*Material provided:*
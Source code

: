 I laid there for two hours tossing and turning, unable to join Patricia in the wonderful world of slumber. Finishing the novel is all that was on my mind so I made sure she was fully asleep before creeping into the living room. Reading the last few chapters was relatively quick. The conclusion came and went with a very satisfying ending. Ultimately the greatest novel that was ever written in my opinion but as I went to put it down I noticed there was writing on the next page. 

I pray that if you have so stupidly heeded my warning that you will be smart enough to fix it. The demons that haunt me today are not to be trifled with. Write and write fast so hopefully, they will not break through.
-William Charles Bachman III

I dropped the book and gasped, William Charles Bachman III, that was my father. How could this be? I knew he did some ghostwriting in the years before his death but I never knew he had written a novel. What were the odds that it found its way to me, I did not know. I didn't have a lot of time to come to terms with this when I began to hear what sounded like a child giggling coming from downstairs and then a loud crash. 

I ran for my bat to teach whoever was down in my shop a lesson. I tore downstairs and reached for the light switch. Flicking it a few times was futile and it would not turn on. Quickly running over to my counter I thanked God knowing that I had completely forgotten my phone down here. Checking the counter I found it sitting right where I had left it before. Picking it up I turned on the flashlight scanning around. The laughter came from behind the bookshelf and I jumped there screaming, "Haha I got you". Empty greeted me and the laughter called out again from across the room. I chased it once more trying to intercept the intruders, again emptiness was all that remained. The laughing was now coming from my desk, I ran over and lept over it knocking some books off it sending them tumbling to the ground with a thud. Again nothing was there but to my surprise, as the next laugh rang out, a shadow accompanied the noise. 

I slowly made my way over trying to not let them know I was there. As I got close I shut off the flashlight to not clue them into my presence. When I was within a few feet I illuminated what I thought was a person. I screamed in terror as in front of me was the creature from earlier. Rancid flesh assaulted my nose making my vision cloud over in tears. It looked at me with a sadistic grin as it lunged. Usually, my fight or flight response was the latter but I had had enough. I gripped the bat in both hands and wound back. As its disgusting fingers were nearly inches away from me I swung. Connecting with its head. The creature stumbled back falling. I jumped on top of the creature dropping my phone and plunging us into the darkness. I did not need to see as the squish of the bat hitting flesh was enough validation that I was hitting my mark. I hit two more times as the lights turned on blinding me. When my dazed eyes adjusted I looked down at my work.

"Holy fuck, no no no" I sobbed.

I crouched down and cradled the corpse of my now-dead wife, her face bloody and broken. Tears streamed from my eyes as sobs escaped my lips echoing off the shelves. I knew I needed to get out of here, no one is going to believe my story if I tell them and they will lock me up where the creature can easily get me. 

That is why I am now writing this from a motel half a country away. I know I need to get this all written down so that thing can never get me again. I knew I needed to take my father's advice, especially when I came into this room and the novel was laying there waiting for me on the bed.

*Problem to work on:*
Using the listing above, find how many lines include "have"; reply with the number and no other words.

*Answer to this problem:*
2